▶ **Your objective**: All of the entries below should be printed exactly; the pictures are to be left out.

▶ **Input**:
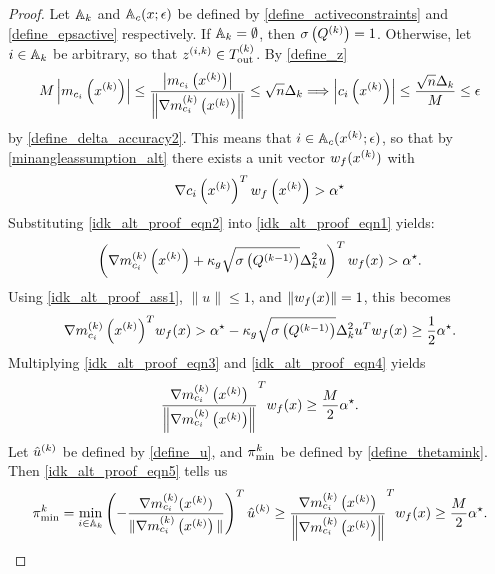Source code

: \begin{proof}
Let ${\mathbb A_{k}}$ and ${\mathbb A_c}(x; \epsilon)$
be defined by
\cref{define_activeconstraints} and \cref{define_epsactive}
respectively.
If ${\mathbb A_{k}} = \emptyset$, then $\sigma\left({Q^{(k)}}\right) = 1$.
Otherwise, let $i \in {\mathbb A_{k}}$ be arbitrary,
so that ${z^{(i, k)}} \in {T_{\text{out}}^{(k)}}$. By \cref{define_z}
\begin{align*}
M \left|m_{c_i}\left(x^{(k)}\right)\right| \le \frac{\left|m_{c_i}\left(x^{(k)}\right)\right|}{\left\|{\nabla m_{c_i}^{(k)}\left(x^{(k)}\right)}\right\|} \le \sqrt{n} \Delta_k \Longrightarrow
\left|c_i\left(x^{(k)}\right)\right| \le \frac{\sqrt{n}\Delta_k}{M} \le \epsilon
\end{align*}
by \cref{define_delta_accuracy2}.
This means that $i \in {\mathbb A_c}(x^{(k)}; \epsilon)$, so that by \cref{minangleassumption_alt} there exists a unit vector ${w_f}(x^{(k)})$ with
\begin{align}
\nabla c_i\left(x^{(k)}\right)^T{w_f}\left(x^{(k)}\right) > { \alpha^{\star} } \label{idk_alt_proof_eqn1}
\end{align}
Substituting \cref{idk_alt_proof_eqn2} into \cref{idk_alt_proof_eqn1} yields:
\begin{align*}
\left({\nabla m_{c_i}^{(k)}\left(x^{(k)}\right)} + \kappa_g \sqrt{\sigma\left( Q^{(k-1)} \right)}\Delta_k^2 u\right)^T {w_f}(x) > { \alpha^{\star} }.
\end{align*}
Using \cref{idk_alt_proof_ass1}, $\|u\|\le 1$, and $\|{w_f}(x)\| = 1$, this becomes
\begin{align}
{\nabla m_{c_i}^{(k)}\left(x^{(k)}\right)}^T{w_f}(x) 
> { \alpha^{\star} } - \kappa_g \sqrt{\sigma\left( Q^{(k-1)} \right)}\Delta_k^2 u^T{w_f}(x) 
\ge \frac 1 2 { \alpha^{\star} }. \label{idk_alt_proof_eqn3}
\end{align}
Multiplying \cref{idk_alt_proof_eqn3} and \cref{idk_alt_proof_eqn4} yields
\begin{align}
\frac{{\nabla m_{c_i}^{(k)}\left(x^{(k)}\right)}}{\left\|{\nabla m_{c_i}^{(k)}\left(x^{(k)}\right)}\right\|}^T  {w_f}(x) \ge \frac M 2 { \alpha^{\star} }. \label{idk_alt_proof_eqn5}
\end{align}
Let ${{\hat u}^{(k)}}$ be defined by \cref{define_u}, 
and ${\pi^k_{\textrm{min}}}$ be defined by \cref{define_thetamink}.
Then \cref{idk_alt_proof_eqn5} tells us 
\begin{align*}
{\pi^k_{\textrm{min}}} = \min_{i \in {\mathbb A_{k}}} \left(-{\frac{\nabla m^{(k)}_{c_i}(x^{(k)})}{\|\nabla m^{(k)}_{c_i}\left(x^{(k)}\right)\|}}\right)^T {{\hat u}^{(k)}} \ge \frac{{\nabla m_{c_i}^{(k)}\left(x^{(k)}\right)}}{\left\|{\nabla m_{c_i}^{(k)}\left(x^{(k)}\right)}\right\|}^T {w_f}(x) \ge \frac M 2 { \alpha^{\star} }.
\end{align*}


\end{proof}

▶ **Reply**:
Source code

: \begin{proof}
Let ${\mathbb A_{k}}$ and ${\mathbb A_c}(x; \epsilon)$
be defined by
\cref{define_activeconstraints} and \cref{define_epsactive}
respectively.
If ${\mathbb A_{k}} = \emptyset$, then $\sigma\left({Q^{(k)}}\right) = 1$.
Otherwise, let $i \in {\mathbb A_{k}}$ be arbitrary,
so that ${z^{(i, k)}} \in {T_{\text{out}}^{(k)}}$. By \cref{define_z}
\begin{align*}
M \left|m_{c_i}\left(x^{(k)}\right)\right| \le \frac{\left|m_{c_i}\left(x^{(k)}\right)\right|}{\left\|{\nabla m_{c_i}^{(k)}\left(x^{(k)}\right)}\right\|} \le \sqrt{n} \Delta_k \Longrightarrow
\left|c_i\left(x^{(k)}\right)\right| \le \frac{\sqrt{n}\Delta_k}{M} \le \epsilon
\end{align*}
by \cref{define_delta_accuracy2}.
This means that $i \in {\mathbb A_c}(x^{(k)}; \epsilon)$, so that by \cref{minangleassumption_alt} there exists a unit vector ${w_f}(x^{(k)})$ with
\begin{align}
\nabla c_i\left(x^{(k)}\right)^T{w_f}\left(x^{(k)}\right) > { \alpha^{\star} } \label{idk_alt_proof_eqn1}
\end{align}
Substituting \cref{idk_alt_proof_eqn2} into \cref{idk_alt_proof_eqn1} yields:
\begin{align*}
\left({\nabla m_{c_i}^{(k)}\left(x^{(k)}\right)} + \kappa_g \sqrt{\sigma\left( Q^{(k-1)} \right)}\Delta_k^2 u\right)^T {w_f}(x) > { \alpha^{\star} }.
\end{align*}
Using \cref{idk_alt_proof_ass1}, $\|u\|\le 1$, and $\|{w_f}(x)\| = 1$, this becomes
\begin{align}
{\nabla m_{c_i}^{(k)}\left(x^{(k)}\right)}^T{w_f}(x) 
> { \alpha^{\star} } - \kappa_g \sqrt{\sigma\left( Q^{(k-1)} \right)}\Delta_k^2 u^T{w_f}(x) 
\ge \frac 1 2 { \alpha^{\star} }. \label{idk_alt_proof_eqn3}
\end{align}
Multiplying \cref{idk_alt_proof_eqn3} and \cref{idk_alt_proof_eqn4} yields
\begin{align}
\frac{{\nabla m_{c_i}^{(k)}\left(x^{(k)}\right)}}{\left\|{\nabla m_{c_i}^{(k)}\left(x^{(k)}\right)}\right\|}^T  {w_f}(x) \ge \frac M 2 { \alpha^{\star} }. \label{idk_alt_proof_eqn5}
\end{align}
Let ${{\hat u}^{(k)}}$ be defined by \cref{define_u}, 
and ${\pi^k_{\textrm{min}}}$ be defined by \cref{define_thetamink}.
Then \cref{idk_alt_proof_eqn5} tells us 
\begin{align*}
{\pi^k_{\textrm{min}}} = \min_{i \in {\mathbb A_{k}}} \left(-{\frac{\nabla m^{(k)}_{c_i}(x^{(k)})}{\|\nabla m^{(k)}_{c_i}\left(x^{(k)}\right)\|}}\right)^T {{\hat u}^{(k)}} \ge \frac{{\nabla m_{c_i}^{(k)}\left(x^{(k)}\right)}}{\left\|{\nabla m_{c_i}^{(k)}\left(x^{(k)}\right)}\right\|}^T {w_f}(x) \ge \frac M 2 { \alpha^{\star} }.
\end{align*}


\end{proof}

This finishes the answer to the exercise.